Capital is not a portfolio
Capital is a system.
Not a collection of instruments.
Not a list of ideas.
Not a sequence of trades.
A system where decisions are connected.
Capital without structure
Most problems with money
do not come from the market.
They come from the absence of structure.
There may be capital.
There may be access to instruments.
There may even be experience.
But there is no logic
that ties everything together.
Three roles of capital
Most situations can be reduced to three roles.
Preservation
So capital remains available
and is not dependent on a single mistake.
Growth
So capital compounds
over the long term.
Income
So it can support current needs.
Problems arise
when all of this is mixed together.
Simple solutions do not work
A deposit is not a strategy.
Real estate is not a system.
A “bunch of ideas” is not capital management.
Such approaches may work
at smaller scale
or over shorter periods.
As capital grows,
risks emerge:
- concentration
- illiquidity
- dependence on a single scenario
- loss of control
What a capital system is
A system is the logic
by which capital is structured.
It defines:
- the role of each segment of capital
- acceptable risk
- time horizon
- liquidity
- connection to real-life objectives
- ability to access capital when needed
Only after that
do instruments come into play.
Investment scope
When capital is concentrated in one country,
we are almost always
limited in our options.
Global exposure is not only about returns.
It is also about:
- diversification
- resilience
- reduced dependency
- access to different economies
- ability to move capital when needed
There are also constraints.
These need to be addressed upfront.
What drives results
Certainly not “trading ideas”.
Results come from:
- capital structure
- asset allocation
- discipline
- consistency in decision-making
- independence from products
Investing is not a sprint.
It is a long-term process.
Boundaries of expertise
Good professionals understand the limits of their expertise.

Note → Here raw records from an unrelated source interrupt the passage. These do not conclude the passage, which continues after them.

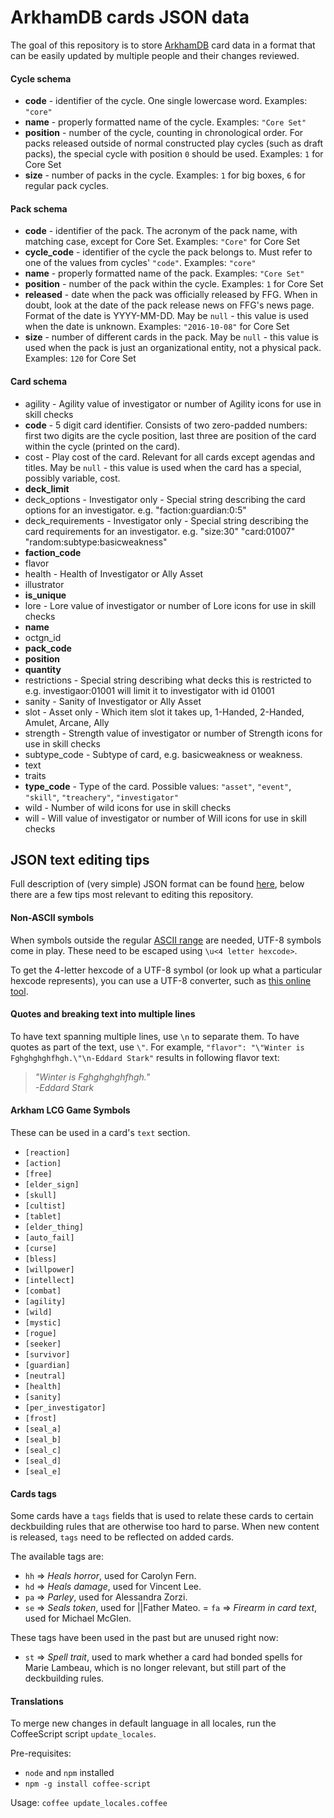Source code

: ArkhamDB cards JSON data
=========

The goal of this repository is to store [ArkhamDB](https://Arkhamdb.com) card data in a format that can be easily updated by multiple people and their changes reviewed.


#### Cycle schema

* **code** - identifier of the cycle. One single lowercase word. Examples: `"core"`
* **name** - properly formatted name of the cycle. Examples: `"Core Set"`
* **position** - number of the cycle, counting in chronological order. For packs released outside of normal constructed play cycles (such as draft packs), the special cycle with position `0` should be used. Examples: `1` for Core Set
* **size** - number of packs in the cycle. Examples: `1` for big boxes, `6` for regular pack cycles.

#### Pack schema

* **code** - identifier of the pack. The acronym of the pack name, with matching case, except for Core Set. Examples: `"Core"` for Core Set
* **cycle_code** - identifier of the cycle the pack belongs to. Must refer to one of the values from cycles' `"code"`. Examples: `"core"` 
* **name** - properly formatted name of the pack. Examples: `"Core Set"`
* **position** - number of the pack within the cycle. Examples: `1` for Core Set
* **released** - date when the pack was officially released by FFG. When in doubt, look at the date of the pack release news on FFG's news page. Format of the date is YYYY-MM-DD. May be `null` - this value is used when the date is unknown. Examples: `"2016-10-08"` for Core Set
* **size** - number of different cards in the pack. May be `null` - this value is used when the pack is just an organizational entity, not a physical pack.  Examples: `120` for Core Set

#### Card schema

* agility - Agility value of investigator or number of Agility icons for use in skill checks
* **code** - 5 digit card identifier. Consists of two zero-padded numbers: first two digits are the cycle position, last three are position of the card within the cycle (printed on the card).
* cost - Play cost of the card. Relevant for all cards except agendas and titles. May be `null` - this value is used when the card has a special, possibly variable, cost.
* **deck_limit**
* deck_options - Investigator only - Special string describing the card options for an investigator. e.g. "faction:guardian:0:5" 
* deck_requirements - Investigator only - Special string describing the card requirements for an investigator. e.g. "size:30" "card:01007" "random:subtype:basicweakness"
* **faction_code**
* flavor
* health - Health of Investigator or Ally Asset
* illustrator
* **is_unique**
* lore - Lore value of investigator or number of Lore icons for use in skill checks
* **name**
* octgn_id
* **pack_code**
* **position**
* **quantity**
* restrictions - Special string describing what decks this is restricted to e.g. investigaor:01001 will limit it to investigator with id 01001
* sanity - Sanity of Investigator or Ally Asset
* slot - Asset only - Which item slot it takes up, 1-Handed, 2-Handed, Amulet, Arcane, Ally
* strength - Strength value of investigator or number of Strength icons for use in skill checks
* subtype_code - Subtype of card, e.g. basicweakness or weakness.
* text
* traits
* **type_code** - Type of the card. Possible values: `"asset"`, `"event"`, `"skill"`, `"treachery"`, `"investigator"`
* wild - Number of wild icons for use in skill checks
* will - Will value of investigator or number of Will icons for use in skill checks

## JSON text editing tips

Full description of (very simple) JSON format can be found [here](http://www.json.org/), below there are a few tips most relevant to editing this repository.

#### Non-ASCII symbols

When symbols outside the regular [ASCII range](https://en.wikipedia.org/wiki/ASCII#ASCII_printable_code_chart) are needed, UTF-8 symbols come in play. These need to be escaped using `\u<4 letter hexcode>`.

To get the 4-letter hexcode of a UTF-8 symbol (or look up what a particular hexcode represents), you can use a UTF-8 converter, such as [this online tool](http://www.ltg.ed.ac.uk/~richard/utf-8.cgi).

#### Quotes and breaking text into multiple lines

To have text spanning multiple lines, use `\n` to separate them. To have quotes as part of the text, use `\"`.  For example, `"flavor": "\"Winter is Fghghghghfhgh.\"\n-Eddard Stark"` results in following flavor text:

> *"Winter is Fghghghghfhgh."*  
> *-Eddard Stark*

#### Arkham LCG Game Symbols

These can be used in a card's `text` section.

* `[reaction]`
* `[action]`
* `[free]`
* `[elder_sign]`
* `[skull]`
* `[cultist]`
* `[tablet]`
* `[elder_thing]`
* `[auto_fail]`
* `[curse]`
* `[bless]`
* `[willpower]`
* `[intellect]`
* `[combat]`
* `[agility]`
* `[wild]`
* `[mystic]`
* `[rogue]`
* `[seeker]`
* `[survivor]`
* `[guardian]`
* `[neutral]`
* `[health]`
* `[sanity]`
* `[per_investigator]`
* `[frost]`
* `[seal_a]`
* `[seal_b]`
* `[seal_c]`
* `[seal_d]`
* `[seal_e]`

#### Cards tags

Some cards have a `tags` fields that is used to relate these cards to certain deckbuilding rules that are otherwise too hard to parse. When new content is released, `tags` need to be reflected on added cards.

The available tags are:
- `hh` => _Heals horror_, used for Carolyn Fern.
- `hd` => _Heals damage_, used for Vincent Lee.
- `pa` => _Parley_, used for Alessandra Zorzi.
- `se` => _Seals token_, used for ||Father Mateo.
= `fa` => _Firearm in card text_, used for Michael McGlen.

These tags have been used in the past but are unused right now:
- `st` => _Spell trait_, used to mark whether a card had bonded spells for Marie Lambeau, which is no longer relevant, but still part of the deckbuilding rules.

#### Translations

To merge new changes in default language in all locales, run the CoffeeScript script `update_locales`.

Pre-requisites:
 * `node` and `npm` installed
 * `npm -g install coffee-script`

Usage: `coffee update_locales.coffee`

I do not try to cover everything.
I do not build institutional-grade
fixed income strategies.
I am not a tax or legal advisor.
But I understand
where these areas intersect with capital,
and involve the right specialists when needed.
What it comes down to
A good portfolio is a result of structure.
When the system is clear,
decisions become obvious.
And capital begins to behave
less randomly, and more predictably.